(Saved data entries)
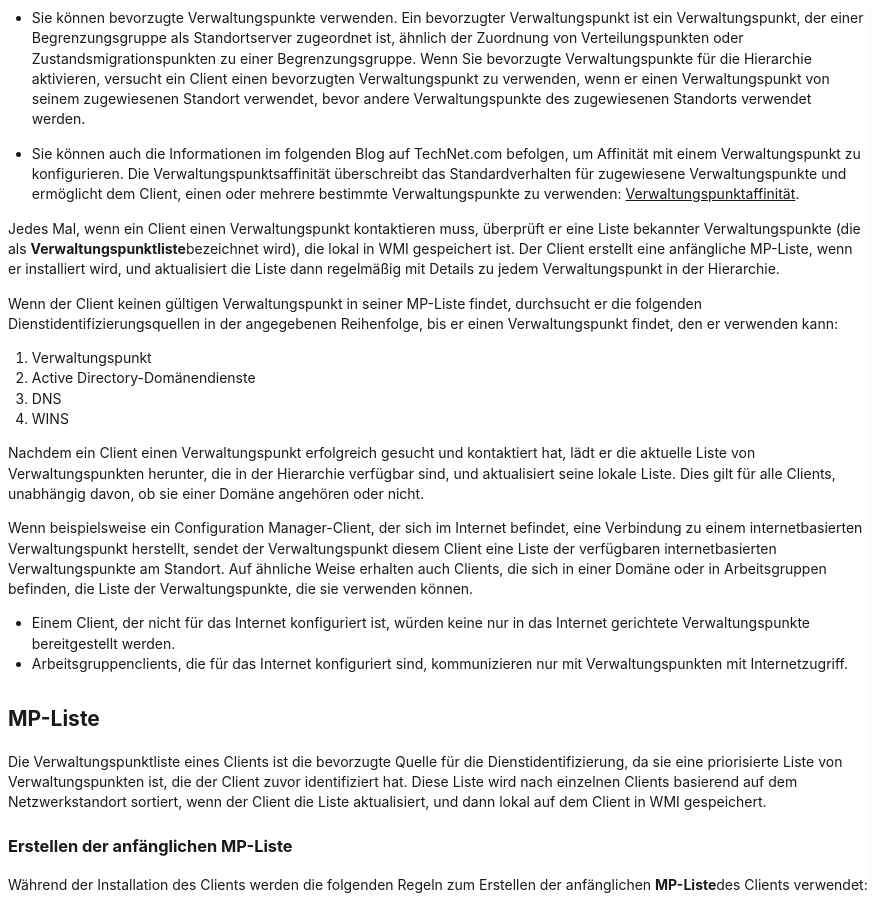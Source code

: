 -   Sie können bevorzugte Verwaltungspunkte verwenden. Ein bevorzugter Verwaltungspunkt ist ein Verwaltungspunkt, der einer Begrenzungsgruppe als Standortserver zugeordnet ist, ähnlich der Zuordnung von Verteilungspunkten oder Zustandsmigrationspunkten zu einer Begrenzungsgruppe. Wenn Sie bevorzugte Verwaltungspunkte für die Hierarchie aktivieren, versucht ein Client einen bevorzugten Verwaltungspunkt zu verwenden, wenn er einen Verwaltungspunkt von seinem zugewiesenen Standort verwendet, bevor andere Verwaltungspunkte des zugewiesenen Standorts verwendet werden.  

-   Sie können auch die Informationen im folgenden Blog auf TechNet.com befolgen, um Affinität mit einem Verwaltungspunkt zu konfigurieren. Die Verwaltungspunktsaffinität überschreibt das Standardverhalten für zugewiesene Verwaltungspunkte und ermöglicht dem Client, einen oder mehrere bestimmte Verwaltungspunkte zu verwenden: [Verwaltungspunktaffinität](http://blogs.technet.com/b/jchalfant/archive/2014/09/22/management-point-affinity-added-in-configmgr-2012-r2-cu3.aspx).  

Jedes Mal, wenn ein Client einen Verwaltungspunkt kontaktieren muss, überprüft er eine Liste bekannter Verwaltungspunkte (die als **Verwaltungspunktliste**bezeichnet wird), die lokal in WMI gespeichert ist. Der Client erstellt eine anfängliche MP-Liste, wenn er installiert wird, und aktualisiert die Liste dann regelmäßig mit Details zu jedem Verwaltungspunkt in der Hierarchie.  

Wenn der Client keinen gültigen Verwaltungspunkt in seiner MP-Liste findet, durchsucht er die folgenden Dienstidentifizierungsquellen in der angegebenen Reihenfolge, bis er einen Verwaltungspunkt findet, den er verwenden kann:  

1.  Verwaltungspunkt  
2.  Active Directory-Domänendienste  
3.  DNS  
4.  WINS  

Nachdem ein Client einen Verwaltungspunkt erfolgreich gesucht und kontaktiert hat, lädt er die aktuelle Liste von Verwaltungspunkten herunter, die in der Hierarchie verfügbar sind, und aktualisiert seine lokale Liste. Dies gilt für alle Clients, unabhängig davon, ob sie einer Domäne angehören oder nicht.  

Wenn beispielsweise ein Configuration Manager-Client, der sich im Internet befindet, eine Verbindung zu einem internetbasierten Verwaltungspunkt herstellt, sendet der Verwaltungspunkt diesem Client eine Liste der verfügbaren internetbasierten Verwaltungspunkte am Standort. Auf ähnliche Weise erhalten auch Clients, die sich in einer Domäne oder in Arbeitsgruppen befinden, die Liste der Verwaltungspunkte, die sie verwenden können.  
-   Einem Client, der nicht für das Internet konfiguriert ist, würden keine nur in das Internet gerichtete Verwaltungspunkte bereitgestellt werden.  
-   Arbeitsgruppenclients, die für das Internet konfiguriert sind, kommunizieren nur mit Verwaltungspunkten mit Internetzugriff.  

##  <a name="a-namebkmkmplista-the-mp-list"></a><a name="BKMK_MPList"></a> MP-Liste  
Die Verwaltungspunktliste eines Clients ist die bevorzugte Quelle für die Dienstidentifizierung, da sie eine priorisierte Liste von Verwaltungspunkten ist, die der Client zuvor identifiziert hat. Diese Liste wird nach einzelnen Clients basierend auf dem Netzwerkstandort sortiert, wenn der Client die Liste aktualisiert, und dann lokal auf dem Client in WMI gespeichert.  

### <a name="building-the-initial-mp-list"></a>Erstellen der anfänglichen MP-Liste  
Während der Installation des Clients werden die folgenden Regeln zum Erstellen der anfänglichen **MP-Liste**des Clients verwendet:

TASK TO CARRY OUT ::
For the records given here, say how many lines hold the string "Verwaltungspunktliste", with no further words.

YOUR RESPONSE ::
2